Directions for this task:
Scan the records that follow, and whenever a line has the word "lion", copy it.

+++ Data shown +++

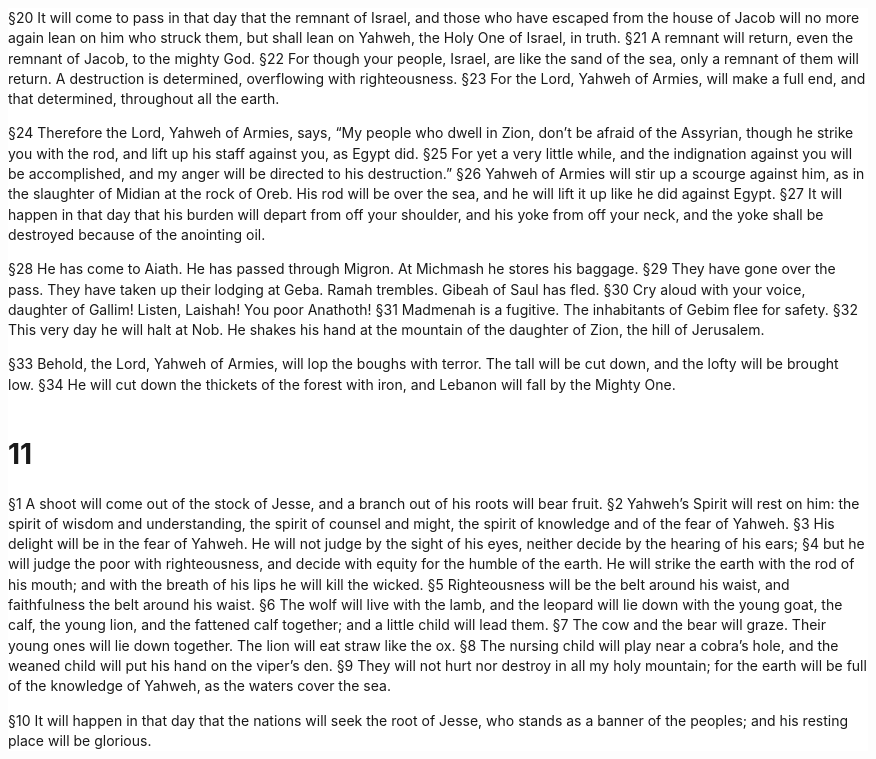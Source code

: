 §20 It will come to pass in that day that the remnant of Israel, and those who have escaped from the house of Jacob will no more again lean on him who struck them, but shall lean on Yahweh, the Holy One of Israel, in truth. 
§21 A remnant will return, even the remnant of Jacob, to the mighty God. 
§22 For though your people, Israel, are like the sand of the sea, only a remnant of them will return. A destruction is determined, overflowing with righteousness. 
§23 For the Lord, Yahweh of Armies, will make a full end, and that determined, throughout all the earth. 

§24 Therefore the Lord, Yahweh of Armies, says, “My people who dwell in Zion, don’t be afraid of the Assyrian, though he strike you with the rod, and lift up his staff against you, as Egypt did. 
§25 For yet a very little while, and the indignation against you will be accomplished, and my anger will be directed to his destruction.” 
§26 Yahweh of Armies will stir up a scourge against him, as in the slaughter of Midian at the rock of Oreb. His rod will be over the sea, and he will lift it up like he did against Egypt. 
§27 It will happen in that day that his burden will depart from off your shoulder, and his yoke from off your neck, and the yoke shall be destroyed because of the anointing oil. 

§28 He has come to Aiath. He has passed through Migron. At Michmash he stores his baggage. 
§29 They have gone over the pass. They have taken up their lodging at Geba. Ramah trembles. Gibeah of Saul has fled. 
§30 Cry aloud with your voice, daughter of Gallim! Listen, Laishah! You poor Anathoth! 
§31 Madmenah is a fugitive. The inhabitants of Gebim flee for safety. 
§32 This very day he will halt at Nob. He shakes his hand at the mountain of the daughter of Zion, the hill of Jerusalem. 

§33 Behold, the Lord, Yahweh of Armies, will lop the boughs with terror. The tall will be cut down, and the lofty will be brought low. 
§34 He will cut down the thickets of the forest with iron, and Lebanon will fall by the Mighty One. 

# 11 
§1 A shoot will come out of the stock of Jesse, and a branch out of his roots will bear fruit. 
§2 Yahweh’s Spirit will rest on him: the spirit of wisdom and understanding, the spirit of counsel and might, the spirit of knowledge and of the fear of Yahweh. 
§3 His delight will be in the fear of Yahweh. He will not judge by the sight of his eyes, neither decide by the hearing of his ears; 
§4 but he will judge the poor with righteousness, and decide with equity for the humble of the earth. He will strike the earth with the rod of his mouth; and with the breath of his lips he will kill the wicked. 
§5 Righteousness will be the belt around his waist, and faithfulness the belt around his waist. 
§6 The wolf will live with the lamb, and the leopard will lie down with the young goat, the calf, the young lion, and the fattened calf together; and a little child will lead them. 
§7 The cow and the bear will graze. Their young ones will lie down together. The lion will eat straw like the ox. 
§8 The nursing child will play near a cobra’s hole, and the weaned child will put his hand on the viper’s den. 
§9 They will not hurt nor destroy in all my holy mountain; for the earth will be full of the knowledge of Yahweh, as the waters cover the sea. 

§10 It will happen in that day that the nations will seek the root of Jesse, who stands as a banner of the peoples; and his resting place will be glorious.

+++

Output for this exercise:
§6 The wolf will live with the lamb, and the leopard will lie down with the young goat, the calf, the young lion, and the fattened calf together; and a little child will lead them. 
§7 The cow and the bear will graze. Their young ones will lie down together. The lion will eat straw like the ox. 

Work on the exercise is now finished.